An ardent enthusiast for a myriad of musical
forms, Jeff Buckley was an early champion among young American
musicians for the work of Nusrat Fateh Ali Khan, the world's foremost
Qawwali (the music of the Sufis) singer. Buckley conducted an
extensive interview with Nusrat in Interview magazine (January
1996) and wrote the liner notes Nusrat's The Supreme Collection
album, released on Mercator/Caroline records in August 1997. On
May 9, 2000, Columbia Records released Jeff Buckley-Mystery White
Boy, an album of live performances, and Jeff Buckley-Live
In Chicago, a full-length concert (available on DVD or VHS)
recorded live at The Cabaret Metro in Chicago on May 13, 1995,
in the midst of Jeff's "Mystery White Boy" tour.
Following the release of Grace on
August 23, 1994, Jeff and his group spent much of 1994-1996 performing
around the world on the Unknown, Mystery White Boy, and Hard Luck
tours. Jeff Buckley-Mystery White Boy brings together,
for the first time, some of the high points of those shows. Produced
by Michael Tighe (guitarist for Jeff's band throughout their international
touring and the recording of Grace) and Mary Guibert (Jeff's mother)
and Jeff Buckley-Mystery White Boy provides an evocative
cross-section of Jeff's repertoire: previously-unreleased Buckley
compositions, electrifying live interpretations of songs from
Grace, and obscure and marvelous cover choices.
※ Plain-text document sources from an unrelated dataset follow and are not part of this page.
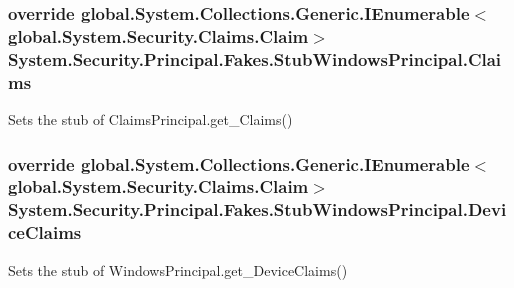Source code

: \hypertarget{class_system_1_1_security_1_1_principal_1_1_fakes_1_1_stub_windows_principal_a62d758e5a69fc40068225ea3ad52383e}{
\subsubsection[{Claims}]{\setlength{\rightskip}{0pt plus 5cm}override global.\-System.\-Collections.\-Generic.\-I\-Enumerable$<$global.\-System.\-Security.\-Claims.\-Claim$>$ System.\-Security.\-Principal.\-Fakes.\-Stub\-Windows\-Principal.\-Claims\hspace{0.3cm}{\ttfamily [get]}}}\label{class_system_1_1_security_1_1_principal_1_1_fakes_1_1_stub_windows_principal_a62d758e5a69fc40068225ea3ad52383e}


Sets the stub of Claims\-Principal.\-get\-\_\-\-Claims()

\hypertarget{class_system_1_1_security_1_1_principal_1_1_fakes_1_1_stub_windows_principal_a0d4613e0a0d07f1b72a5f11f62d4fe0f}{
\subsubsection[{Device\-Claims}]{\setlength{\rightskip}{0pt plus 5cm}override global.\-System.\-Collections.\-Generic.\-I\-Enumerable$<$global.\-System.\-Security.\-Claims.\-Claim$>$ System.\-Security.\-Principal.\-Fakes.\-Stub\-Windows\-Principal.\-Device\-Claims\hspace{0.3cm}{\ttfamily [get]}}}\label{class_system_1_1_security_1_1_principal_1_1_fakes_1_1_stub_windows_principal_a0d4613e0a0d07f1b72a5f11f62d4fe0f}


Sets the stub of Windows\-Principal.\-get\-\_\-\-Device\-Claims()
The recordings
heard on Jeff Buckley-Mystery White Boy have been hand-picked
from scores of concert tapes by Mary Guibert and the members of
Jeff's band who played such a large role in helping Jeff realize
his musical vision.
According to Mary, the tracks on Jeff Buckley-Mystery
White Boy are "the individual performances that represented
transcendent moments from each of the concerts we'd identified
as being in the 'overall outstanding' category."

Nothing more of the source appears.